Cell-Free Transport Assays Allow Dissection of Individual Steps in Vesicular Transport

In vitro assays for intercompartmental transport are powerful complementary approaches to studies with yeast sec mutants for identifying and analyzing the cellular components responsible for vesicular trafficking. In one application of this approach, cultured mutant cells lacking one of the enzymes that modify N-linked oligosaccharide chains in the Golgi are infected with vesicular stomatitis virus, and the fate of the VSV G protein is followed. For example, if infected cells lack N-acetylglucosamine transferase I, they produce abundant amounts of VSV G protein but cannot add N-acetylglucosamine residues to the oligosaccharide chains in the medial-Golgi as wild-type cells do (Figure 4a). When Golgi membranes isolated from such mutant cells are mixed with Golgi membranes from wild-type, uninfected cells, the addition of N-acetylglucosamine to VSV G protein is restored (Figure 4b). This modification is the consequence of vesicular transport of N-acetylglucosamine transferase I from the wild-type medial-Golgi to the cis-Golgi isolated from virally infected mutant cells. Successful inter compartmental transport in this cell-free system depends on requirements that are typical of a normal physiological process, including a cytosolic extract, a source of chemical energy in the form of ATP and GTP, and incubation at physiological temperatures.

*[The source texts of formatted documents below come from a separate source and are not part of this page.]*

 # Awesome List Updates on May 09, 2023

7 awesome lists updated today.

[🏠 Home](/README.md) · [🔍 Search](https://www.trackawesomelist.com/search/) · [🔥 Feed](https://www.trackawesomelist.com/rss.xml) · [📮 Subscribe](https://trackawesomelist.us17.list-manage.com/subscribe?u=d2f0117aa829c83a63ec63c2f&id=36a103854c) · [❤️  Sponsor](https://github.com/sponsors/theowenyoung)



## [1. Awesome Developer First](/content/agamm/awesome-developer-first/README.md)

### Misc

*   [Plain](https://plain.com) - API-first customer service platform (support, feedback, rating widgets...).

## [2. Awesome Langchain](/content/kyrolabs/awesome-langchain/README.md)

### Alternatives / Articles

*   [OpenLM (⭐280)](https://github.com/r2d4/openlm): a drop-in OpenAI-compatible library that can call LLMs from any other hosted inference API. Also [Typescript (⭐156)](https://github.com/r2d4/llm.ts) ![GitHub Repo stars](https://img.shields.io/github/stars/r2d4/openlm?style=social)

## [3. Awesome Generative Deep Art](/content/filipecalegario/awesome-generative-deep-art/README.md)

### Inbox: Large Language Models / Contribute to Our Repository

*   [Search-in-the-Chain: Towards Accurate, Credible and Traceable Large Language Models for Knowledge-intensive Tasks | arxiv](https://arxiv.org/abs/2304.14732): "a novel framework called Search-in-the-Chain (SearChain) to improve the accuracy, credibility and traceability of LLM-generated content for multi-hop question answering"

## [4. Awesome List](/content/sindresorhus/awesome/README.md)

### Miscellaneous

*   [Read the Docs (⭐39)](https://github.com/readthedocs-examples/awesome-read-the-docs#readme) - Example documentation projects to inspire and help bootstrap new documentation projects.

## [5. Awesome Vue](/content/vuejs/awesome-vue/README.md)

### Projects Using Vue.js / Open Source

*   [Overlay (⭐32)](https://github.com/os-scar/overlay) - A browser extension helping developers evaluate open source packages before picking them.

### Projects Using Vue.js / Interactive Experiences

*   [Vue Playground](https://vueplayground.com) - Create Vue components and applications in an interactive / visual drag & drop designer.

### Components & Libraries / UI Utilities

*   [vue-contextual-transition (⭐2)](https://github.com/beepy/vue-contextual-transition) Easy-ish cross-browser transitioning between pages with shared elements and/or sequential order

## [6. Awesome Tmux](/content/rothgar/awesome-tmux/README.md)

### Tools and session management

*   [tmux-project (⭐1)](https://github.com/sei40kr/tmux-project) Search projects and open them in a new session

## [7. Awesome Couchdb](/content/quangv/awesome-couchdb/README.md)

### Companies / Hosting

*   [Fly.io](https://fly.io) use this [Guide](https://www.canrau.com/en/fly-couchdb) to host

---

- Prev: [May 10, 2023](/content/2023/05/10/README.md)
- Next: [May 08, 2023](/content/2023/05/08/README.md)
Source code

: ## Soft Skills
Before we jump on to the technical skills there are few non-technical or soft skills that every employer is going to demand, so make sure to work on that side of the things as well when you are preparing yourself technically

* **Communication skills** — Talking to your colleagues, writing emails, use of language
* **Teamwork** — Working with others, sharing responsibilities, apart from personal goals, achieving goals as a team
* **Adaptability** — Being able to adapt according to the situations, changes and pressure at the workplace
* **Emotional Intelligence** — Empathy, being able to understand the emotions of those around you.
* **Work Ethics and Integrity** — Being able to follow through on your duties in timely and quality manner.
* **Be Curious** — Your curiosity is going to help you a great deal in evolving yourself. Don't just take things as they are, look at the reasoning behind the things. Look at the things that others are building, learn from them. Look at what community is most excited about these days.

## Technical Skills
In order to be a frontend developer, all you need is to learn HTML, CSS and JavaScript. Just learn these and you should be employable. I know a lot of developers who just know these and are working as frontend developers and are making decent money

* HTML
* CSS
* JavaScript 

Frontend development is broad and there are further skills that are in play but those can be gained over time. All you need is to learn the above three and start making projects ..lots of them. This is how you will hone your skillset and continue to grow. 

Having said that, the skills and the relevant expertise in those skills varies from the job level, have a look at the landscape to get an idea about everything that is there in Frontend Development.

Fig4. A cell-free assay demonstrates protein transport from one Golgi cisterna to another. (a) A mutant line of cultured fibroblasts is essential in this type of assay. In this example, the cells lack the enzyme N-acetylglucosamine transferase I. In wild-type cells, this enzyme is localized to the medial-Golgi and modifies N-linked oligosaccharides by the addition of one N-acetylglucosamine. In VSV-infected wild type cells, the oligosaccharide on the viral G protein is modified to a typical complex oligosaccharide, as shown in the trans-Golgi panel. In infected mutant cells, however, the G protein reaches the cell surface with a simpler high-mannose oligosaccharide containing only two N-acetylglucosamine and five mannose residues. (b) When Golgi cisternae isolated from infected mutant cells are incubated with Golgi cisternae from normal, uninfected cells, the VSV G protein produced in vitro contains the additional N-acetylglucosamine. This modification is carried out by transferase enzyme that is moved by transport vesicles from the wild-type medial-Golgi cisternae to the mutant cis-Golgi cisternae in the reaction mixture. See W. E. Balch et al., 1984, Cell 39:405 and 525; W. A. Braell et al., 1984, Cell 39:511; and J. E. Rothman and T. Söllner, 1997, Science 276:1212.

In addition, under appropriate conditions, a uniform population of the transport vesicles that move N-acetylglucosamine transferase I from the medial- to cis-Golgi can be separated from the donor wild-type Golgi membranes by centrifugation. By examining the proteins that are enriched in these vesicles, scientists have been able to identify many of the integral membrane proteins and peripheral vesicle coat proteins that are the structural components of this type of vesicle. Moreover, fractionation of the cytosolic extract required for transport in cell-free reaction mixtures has permitted isolation of the various proteins required for formation of transport vesicles and of proteins required for the targeting and fusion of vesicles with appropriate acceptor membranes. In vitro assays similar in general design to the one shown in Figure 4 have been used to study various transport steps in the secretory pathway.